Search the entries below for "mswjs". Report each line where it occurs.

**Records from a collection:**
.....
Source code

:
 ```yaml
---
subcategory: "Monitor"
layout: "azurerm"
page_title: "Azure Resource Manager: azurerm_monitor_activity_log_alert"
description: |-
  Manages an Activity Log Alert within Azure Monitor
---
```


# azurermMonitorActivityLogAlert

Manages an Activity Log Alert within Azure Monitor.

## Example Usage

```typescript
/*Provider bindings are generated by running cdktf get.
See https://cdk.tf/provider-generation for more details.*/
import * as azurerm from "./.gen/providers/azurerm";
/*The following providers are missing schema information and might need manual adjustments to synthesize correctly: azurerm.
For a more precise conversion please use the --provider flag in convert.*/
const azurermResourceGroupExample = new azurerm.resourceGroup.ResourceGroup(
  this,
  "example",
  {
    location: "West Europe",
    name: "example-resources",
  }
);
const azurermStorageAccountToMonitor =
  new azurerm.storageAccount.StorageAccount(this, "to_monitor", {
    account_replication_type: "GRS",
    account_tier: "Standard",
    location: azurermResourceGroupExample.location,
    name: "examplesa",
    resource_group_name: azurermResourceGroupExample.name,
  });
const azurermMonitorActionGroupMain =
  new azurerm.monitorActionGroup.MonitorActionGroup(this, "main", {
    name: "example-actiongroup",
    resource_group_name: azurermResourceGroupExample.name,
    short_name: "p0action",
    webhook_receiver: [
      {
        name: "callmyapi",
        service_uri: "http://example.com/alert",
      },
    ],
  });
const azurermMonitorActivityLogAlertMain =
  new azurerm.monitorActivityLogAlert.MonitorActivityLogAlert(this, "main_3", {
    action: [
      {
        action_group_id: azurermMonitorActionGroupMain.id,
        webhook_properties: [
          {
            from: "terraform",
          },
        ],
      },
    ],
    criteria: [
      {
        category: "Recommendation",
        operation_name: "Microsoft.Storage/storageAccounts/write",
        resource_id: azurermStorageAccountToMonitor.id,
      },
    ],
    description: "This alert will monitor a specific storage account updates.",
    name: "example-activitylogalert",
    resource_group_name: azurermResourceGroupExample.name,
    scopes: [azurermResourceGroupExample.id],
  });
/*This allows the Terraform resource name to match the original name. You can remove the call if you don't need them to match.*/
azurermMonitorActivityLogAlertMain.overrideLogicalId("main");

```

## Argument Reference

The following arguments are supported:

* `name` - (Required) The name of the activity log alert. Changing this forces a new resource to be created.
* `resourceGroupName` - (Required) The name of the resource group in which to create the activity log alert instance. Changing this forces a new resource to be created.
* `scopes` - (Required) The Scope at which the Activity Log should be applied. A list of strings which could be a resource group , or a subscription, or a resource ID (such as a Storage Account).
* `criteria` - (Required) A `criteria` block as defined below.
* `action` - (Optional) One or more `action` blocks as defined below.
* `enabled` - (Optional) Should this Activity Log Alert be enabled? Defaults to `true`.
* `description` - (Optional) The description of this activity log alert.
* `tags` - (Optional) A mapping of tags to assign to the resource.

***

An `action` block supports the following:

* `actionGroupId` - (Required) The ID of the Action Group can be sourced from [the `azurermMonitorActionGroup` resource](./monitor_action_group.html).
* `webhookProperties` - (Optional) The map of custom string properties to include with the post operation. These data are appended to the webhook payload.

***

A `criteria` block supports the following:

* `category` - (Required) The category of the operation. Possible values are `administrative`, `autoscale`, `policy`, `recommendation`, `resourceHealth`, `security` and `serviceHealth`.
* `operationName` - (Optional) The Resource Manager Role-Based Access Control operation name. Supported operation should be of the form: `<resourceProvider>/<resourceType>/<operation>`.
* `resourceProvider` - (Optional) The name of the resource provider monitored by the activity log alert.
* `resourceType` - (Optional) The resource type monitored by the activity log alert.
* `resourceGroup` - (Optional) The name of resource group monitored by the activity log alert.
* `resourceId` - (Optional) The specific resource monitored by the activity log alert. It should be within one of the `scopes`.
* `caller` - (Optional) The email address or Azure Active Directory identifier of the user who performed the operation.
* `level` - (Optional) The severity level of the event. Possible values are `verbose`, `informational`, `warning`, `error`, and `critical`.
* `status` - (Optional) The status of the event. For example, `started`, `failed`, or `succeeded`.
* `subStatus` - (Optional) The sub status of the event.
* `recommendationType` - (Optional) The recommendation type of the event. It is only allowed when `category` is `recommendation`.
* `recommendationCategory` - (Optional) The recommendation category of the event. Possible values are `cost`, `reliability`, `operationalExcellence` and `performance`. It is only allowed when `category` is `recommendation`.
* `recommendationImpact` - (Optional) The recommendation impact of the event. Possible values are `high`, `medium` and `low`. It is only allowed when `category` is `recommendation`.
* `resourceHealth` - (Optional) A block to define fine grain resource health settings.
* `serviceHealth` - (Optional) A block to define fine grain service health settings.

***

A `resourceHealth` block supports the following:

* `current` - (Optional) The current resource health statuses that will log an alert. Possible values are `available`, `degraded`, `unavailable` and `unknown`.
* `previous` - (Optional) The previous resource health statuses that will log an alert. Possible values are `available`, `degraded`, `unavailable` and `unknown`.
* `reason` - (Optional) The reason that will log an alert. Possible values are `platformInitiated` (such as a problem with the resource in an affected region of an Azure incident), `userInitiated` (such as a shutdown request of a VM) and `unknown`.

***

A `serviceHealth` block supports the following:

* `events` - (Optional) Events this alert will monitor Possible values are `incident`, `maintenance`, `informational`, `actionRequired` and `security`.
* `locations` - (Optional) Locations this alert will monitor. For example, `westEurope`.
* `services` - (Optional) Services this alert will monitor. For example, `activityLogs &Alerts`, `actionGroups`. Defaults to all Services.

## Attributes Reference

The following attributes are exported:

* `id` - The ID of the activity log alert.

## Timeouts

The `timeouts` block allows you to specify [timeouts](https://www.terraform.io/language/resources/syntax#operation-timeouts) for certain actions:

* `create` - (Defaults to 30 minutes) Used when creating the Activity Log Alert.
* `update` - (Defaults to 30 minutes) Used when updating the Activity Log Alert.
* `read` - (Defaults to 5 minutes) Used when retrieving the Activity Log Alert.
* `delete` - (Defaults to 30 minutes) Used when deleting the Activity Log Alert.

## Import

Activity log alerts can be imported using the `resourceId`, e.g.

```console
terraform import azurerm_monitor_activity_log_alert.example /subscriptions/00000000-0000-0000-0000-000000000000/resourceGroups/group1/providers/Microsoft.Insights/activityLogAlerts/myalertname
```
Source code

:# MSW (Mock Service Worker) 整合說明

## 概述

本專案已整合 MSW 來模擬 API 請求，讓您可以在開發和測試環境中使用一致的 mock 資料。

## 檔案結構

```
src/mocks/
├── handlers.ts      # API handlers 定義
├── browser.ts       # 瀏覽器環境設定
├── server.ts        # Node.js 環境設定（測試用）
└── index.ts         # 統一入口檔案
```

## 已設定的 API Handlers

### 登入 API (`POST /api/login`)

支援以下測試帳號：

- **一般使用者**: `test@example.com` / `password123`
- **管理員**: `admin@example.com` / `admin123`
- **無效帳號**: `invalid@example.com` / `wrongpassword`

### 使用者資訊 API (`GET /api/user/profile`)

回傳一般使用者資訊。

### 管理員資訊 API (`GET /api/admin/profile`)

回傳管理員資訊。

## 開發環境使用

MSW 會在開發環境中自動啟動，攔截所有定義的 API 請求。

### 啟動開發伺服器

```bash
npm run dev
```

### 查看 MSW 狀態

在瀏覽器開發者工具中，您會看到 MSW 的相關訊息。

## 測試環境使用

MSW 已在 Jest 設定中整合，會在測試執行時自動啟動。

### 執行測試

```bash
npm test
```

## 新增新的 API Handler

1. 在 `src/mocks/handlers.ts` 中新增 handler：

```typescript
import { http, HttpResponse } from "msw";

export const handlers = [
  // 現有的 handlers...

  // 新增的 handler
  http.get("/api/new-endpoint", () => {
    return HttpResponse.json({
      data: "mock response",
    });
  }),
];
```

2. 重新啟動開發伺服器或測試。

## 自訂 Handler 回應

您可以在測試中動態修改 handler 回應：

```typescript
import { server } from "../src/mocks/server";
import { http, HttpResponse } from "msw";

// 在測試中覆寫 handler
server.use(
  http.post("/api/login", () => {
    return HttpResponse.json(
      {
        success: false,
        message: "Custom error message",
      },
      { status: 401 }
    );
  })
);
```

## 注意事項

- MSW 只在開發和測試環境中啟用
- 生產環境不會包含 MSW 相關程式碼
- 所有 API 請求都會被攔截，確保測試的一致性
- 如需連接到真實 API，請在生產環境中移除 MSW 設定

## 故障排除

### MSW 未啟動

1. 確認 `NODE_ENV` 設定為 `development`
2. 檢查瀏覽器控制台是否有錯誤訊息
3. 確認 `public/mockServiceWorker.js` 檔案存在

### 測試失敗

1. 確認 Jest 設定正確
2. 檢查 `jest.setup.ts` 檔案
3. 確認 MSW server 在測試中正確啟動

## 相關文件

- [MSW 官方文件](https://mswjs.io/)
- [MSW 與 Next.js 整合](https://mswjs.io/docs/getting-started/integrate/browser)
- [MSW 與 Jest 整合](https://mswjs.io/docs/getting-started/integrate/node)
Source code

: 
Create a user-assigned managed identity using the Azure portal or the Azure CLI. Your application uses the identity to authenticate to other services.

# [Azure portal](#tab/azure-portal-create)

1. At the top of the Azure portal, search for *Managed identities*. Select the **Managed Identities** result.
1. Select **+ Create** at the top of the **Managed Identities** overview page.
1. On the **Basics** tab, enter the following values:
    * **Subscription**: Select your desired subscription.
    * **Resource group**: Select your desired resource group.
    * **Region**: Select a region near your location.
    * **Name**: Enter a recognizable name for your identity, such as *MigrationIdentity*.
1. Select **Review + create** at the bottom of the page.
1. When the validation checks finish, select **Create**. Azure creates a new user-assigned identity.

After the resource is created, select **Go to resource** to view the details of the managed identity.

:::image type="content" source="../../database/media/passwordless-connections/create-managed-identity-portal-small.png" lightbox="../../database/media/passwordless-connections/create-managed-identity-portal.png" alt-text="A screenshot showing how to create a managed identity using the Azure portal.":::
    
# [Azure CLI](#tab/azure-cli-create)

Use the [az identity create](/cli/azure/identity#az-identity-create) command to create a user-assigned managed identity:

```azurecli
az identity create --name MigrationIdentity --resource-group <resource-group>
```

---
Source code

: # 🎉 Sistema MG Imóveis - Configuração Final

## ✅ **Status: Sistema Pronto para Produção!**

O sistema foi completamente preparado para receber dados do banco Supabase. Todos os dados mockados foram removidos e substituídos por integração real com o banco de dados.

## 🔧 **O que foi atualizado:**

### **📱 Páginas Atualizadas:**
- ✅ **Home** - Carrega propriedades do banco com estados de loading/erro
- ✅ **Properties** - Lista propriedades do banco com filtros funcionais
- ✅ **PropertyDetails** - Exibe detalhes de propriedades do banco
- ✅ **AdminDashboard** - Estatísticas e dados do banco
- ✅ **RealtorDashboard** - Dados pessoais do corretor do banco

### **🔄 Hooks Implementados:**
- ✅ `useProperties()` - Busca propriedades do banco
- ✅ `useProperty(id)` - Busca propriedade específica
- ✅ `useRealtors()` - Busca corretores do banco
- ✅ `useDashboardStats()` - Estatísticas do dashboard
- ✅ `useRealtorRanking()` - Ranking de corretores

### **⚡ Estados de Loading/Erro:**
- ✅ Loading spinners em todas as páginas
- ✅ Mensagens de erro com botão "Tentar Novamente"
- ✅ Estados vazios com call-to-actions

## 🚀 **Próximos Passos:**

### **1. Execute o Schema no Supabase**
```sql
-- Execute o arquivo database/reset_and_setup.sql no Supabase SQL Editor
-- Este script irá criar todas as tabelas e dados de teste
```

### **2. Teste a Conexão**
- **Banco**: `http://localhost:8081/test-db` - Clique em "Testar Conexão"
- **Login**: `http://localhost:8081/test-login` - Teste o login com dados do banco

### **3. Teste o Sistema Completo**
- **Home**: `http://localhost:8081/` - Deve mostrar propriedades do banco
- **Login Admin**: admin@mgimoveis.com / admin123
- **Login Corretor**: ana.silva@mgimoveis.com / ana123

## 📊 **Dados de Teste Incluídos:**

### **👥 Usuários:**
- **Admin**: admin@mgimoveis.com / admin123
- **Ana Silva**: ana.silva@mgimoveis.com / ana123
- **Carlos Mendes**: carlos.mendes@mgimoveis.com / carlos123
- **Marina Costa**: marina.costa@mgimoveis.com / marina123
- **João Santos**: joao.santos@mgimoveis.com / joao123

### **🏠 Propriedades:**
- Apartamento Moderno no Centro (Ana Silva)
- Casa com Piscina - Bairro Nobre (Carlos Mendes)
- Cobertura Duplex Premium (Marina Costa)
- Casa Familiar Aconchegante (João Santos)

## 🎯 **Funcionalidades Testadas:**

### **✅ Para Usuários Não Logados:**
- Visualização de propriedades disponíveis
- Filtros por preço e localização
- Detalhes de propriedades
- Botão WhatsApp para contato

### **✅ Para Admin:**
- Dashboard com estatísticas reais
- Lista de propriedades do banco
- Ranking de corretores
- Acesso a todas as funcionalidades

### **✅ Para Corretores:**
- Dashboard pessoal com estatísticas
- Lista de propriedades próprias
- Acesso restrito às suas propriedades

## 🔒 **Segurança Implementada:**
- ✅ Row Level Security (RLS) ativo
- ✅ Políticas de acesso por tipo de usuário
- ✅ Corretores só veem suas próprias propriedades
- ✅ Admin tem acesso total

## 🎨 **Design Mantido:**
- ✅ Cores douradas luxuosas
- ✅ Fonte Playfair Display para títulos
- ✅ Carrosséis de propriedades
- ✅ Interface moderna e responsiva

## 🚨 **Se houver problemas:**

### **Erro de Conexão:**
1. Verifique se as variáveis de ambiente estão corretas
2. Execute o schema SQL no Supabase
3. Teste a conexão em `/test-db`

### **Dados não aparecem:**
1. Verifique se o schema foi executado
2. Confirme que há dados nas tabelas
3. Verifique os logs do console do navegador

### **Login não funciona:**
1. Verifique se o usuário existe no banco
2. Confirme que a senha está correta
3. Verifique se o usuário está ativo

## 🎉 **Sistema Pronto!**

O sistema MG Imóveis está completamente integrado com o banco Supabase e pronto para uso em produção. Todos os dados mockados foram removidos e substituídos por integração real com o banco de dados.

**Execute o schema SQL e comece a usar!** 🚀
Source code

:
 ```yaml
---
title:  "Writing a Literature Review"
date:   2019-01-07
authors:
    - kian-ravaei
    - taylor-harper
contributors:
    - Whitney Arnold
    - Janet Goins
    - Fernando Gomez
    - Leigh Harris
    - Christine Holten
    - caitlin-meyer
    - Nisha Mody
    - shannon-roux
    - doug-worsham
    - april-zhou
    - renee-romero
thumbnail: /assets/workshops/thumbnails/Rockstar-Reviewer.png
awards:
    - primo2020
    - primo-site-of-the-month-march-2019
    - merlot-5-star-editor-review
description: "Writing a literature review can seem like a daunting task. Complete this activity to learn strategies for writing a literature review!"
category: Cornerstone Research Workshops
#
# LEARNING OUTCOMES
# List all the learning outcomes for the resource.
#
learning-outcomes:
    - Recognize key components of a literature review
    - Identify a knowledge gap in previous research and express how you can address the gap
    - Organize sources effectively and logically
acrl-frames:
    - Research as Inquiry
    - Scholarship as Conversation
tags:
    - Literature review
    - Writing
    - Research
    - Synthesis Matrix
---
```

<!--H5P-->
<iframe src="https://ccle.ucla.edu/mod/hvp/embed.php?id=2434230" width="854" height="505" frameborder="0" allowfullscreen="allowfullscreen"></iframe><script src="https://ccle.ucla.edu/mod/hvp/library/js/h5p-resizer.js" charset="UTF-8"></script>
.....
**RESPONSE:**
- [MSW 官方文件](https://mswjs.io/)
- [MSW 與 Next.js 整合](https://mswjs.io/docs/getting-started/integrate/browser)
- [MSW 與 Jest 整合](https://mswjs.io/docs/getting-started/integrate/node)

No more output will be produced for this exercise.